» **EXERCISE**
Please find all lines in the data that hold the string "documentclass" and copy them.

··· RECORDS FOR THE EXERCISE

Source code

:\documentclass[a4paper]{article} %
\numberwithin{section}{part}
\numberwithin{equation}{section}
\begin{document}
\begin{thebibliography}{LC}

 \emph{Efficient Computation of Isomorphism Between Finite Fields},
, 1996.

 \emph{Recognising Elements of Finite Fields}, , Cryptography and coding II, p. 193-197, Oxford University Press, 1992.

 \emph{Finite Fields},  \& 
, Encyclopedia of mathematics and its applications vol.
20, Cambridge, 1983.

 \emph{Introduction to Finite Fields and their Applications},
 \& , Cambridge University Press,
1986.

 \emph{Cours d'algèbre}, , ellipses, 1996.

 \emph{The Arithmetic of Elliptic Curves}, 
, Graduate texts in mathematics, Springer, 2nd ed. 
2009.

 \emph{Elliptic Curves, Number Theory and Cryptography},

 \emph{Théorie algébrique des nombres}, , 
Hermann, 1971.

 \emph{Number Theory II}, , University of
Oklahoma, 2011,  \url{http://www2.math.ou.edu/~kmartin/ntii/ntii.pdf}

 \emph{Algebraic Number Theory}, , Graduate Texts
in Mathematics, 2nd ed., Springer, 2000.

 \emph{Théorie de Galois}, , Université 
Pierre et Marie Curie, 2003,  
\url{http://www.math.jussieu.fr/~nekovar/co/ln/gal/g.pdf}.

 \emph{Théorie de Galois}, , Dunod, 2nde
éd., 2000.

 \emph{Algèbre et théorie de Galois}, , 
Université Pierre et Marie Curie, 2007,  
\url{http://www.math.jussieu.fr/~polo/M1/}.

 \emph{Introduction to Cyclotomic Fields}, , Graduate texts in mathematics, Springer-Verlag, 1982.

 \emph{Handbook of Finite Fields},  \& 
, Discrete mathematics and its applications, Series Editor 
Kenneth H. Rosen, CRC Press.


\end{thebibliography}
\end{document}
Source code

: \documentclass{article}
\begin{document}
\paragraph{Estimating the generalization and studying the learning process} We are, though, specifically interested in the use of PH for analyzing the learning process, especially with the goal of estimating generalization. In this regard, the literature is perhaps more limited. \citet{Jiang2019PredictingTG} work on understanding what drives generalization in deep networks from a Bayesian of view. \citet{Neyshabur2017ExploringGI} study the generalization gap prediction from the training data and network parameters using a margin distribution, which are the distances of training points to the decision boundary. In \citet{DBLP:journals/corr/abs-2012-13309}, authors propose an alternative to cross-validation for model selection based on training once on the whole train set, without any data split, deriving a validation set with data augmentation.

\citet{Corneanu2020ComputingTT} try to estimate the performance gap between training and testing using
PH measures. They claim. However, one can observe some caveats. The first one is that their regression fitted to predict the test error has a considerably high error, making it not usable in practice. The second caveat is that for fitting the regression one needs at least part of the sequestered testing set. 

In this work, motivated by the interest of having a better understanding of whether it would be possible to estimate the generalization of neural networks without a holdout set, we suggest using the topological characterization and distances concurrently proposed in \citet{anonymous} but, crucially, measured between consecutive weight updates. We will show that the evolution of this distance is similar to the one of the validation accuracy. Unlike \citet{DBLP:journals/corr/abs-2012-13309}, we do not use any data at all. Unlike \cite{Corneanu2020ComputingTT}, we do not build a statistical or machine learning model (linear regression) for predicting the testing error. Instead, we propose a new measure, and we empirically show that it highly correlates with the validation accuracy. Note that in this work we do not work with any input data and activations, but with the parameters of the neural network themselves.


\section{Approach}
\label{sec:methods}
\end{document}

······

» **ANSWER BELOW**
:\documentclass[a4paper]{article} %
: \documentclass{article}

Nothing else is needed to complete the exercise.